Epileptic seizures can be predicted through researchers' software
2 University of Windsor profs say it can predict an epileptic seizure 17 minutes in advance
Two University of Windsor professors have designed software they say can predict an epileptic 17 minutes before it happens.
“Up until now, the best prediction was a few minutes ahead and had an accuracy of 50 to 60 per cent,” Prof. Robin Gras said in a post on the University of Windsor's website. “We got 17 minutes with 100 per cent accuracy."
Gras and Abbas Golestanti, a PhD student in the School of Computer Science, analyzed the brain’s electrical activity, specifically the electroencephalography (EEG) readings of patients.
Thirty minutes of readings plugged into the software is enough data to give someone with epilepsy 17 minutes of advance warning of a seizure.
The researchers based their findings on data from 21 epileptic patients.
Their test results were published in Scientific Reports in October.
Gras and Golestanti have patented the software, and now need a device that can constantly monitor a patient’s EEG.
“If you have this device on you all the time, it reads your EEG values and 17 minutes in advance it can ring and say: You will have trouble in 17 minutes. Stop your car. Go to a safe place. Phone someone to help you,” Gras said.
Gras said the method is "innovative" and based on chaos theory, which allows people to make long- term predictions of the evolution of complex systems.

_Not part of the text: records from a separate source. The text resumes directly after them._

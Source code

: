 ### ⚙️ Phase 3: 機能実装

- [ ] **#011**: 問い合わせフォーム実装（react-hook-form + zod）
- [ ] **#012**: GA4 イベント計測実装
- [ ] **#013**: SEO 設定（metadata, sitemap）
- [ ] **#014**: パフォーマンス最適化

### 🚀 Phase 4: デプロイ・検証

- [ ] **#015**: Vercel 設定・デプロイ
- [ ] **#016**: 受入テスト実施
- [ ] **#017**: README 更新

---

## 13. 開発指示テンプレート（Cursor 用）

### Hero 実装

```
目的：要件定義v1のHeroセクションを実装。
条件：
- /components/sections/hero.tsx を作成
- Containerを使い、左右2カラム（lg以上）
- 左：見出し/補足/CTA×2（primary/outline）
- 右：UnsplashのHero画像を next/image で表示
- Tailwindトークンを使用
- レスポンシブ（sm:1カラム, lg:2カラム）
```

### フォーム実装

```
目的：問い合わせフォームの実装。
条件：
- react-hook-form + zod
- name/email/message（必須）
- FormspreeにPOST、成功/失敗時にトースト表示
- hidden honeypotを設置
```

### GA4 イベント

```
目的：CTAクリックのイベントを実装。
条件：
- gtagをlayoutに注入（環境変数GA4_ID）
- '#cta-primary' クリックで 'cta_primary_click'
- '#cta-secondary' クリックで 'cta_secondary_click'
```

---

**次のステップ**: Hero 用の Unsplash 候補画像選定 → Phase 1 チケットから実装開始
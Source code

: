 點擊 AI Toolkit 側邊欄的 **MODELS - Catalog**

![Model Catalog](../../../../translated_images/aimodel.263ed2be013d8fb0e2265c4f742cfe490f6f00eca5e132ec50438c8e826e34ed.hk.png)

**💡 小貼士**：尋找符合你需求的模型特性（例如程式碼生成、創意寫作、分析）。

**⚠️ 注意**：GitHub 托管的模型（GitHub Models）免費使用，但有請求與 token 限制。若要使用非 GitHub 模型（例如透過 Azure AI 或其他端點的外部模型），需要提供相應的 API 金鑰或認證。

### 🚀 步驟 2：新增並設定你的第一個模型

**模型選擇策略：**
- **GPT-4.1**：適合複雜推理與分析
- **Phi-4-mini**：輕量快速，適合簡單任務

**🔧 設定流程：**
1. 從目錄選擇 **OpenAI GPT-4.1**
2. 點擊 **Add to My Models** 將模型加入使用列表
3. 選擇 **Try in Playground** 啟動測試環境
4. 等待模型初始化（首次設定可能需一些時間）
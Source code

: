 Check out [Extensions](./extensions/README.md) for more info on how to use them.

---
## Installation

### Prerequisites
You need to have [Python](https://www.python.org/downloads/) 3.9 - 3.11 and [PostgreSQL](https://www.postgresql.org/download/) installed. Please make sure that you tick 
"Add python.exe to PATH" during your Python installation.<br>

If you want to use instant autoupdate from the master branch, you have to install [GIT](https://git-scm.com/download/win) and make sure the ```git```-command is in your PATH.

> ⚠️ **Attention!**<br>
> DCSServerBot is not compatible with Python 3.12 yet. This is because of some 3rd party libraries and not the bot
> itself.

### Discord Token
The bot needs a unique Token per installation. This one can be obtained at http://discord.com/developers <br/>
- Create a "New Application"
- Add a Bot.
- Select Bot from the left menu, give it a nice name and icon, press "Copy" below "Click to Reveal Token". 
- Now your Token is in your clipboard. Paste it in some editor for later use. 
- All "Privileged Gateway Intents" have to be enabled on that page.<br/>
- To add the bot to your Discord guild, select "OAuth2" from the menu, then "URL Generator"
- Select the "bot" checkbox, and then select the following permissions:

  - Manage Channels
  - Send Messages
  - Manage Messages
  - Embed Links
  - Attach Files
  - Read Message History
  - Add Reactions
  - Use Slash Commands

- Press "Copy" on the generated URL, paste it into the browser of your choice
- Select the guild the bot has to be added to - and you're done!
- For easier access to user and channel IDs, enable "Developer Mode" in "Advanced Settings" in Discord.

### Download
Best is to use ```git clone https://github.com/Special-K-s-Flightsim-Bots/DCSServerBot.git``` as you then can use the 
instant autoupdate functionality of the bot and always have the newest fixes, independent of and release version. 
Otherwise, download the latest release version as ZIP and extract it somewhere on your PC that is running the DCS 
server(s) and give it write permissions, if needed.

The pair originally developed the software to predict the next financial crisis. They've also analyzed 100 years of climate data and evaluated the next 30 years for climate change.
"We used financial time series, medical time series and climate time series to evaluate our method," reads the pair's research in Scientific Reports. "The results we obtained show that the long-term prediction of complex nonlinear time series is no longer unrealistic."
Gras believes their method can potentially be applied to many other events, such as predicting heart attacks, earthquakes and the onset of Alzheimer's disease.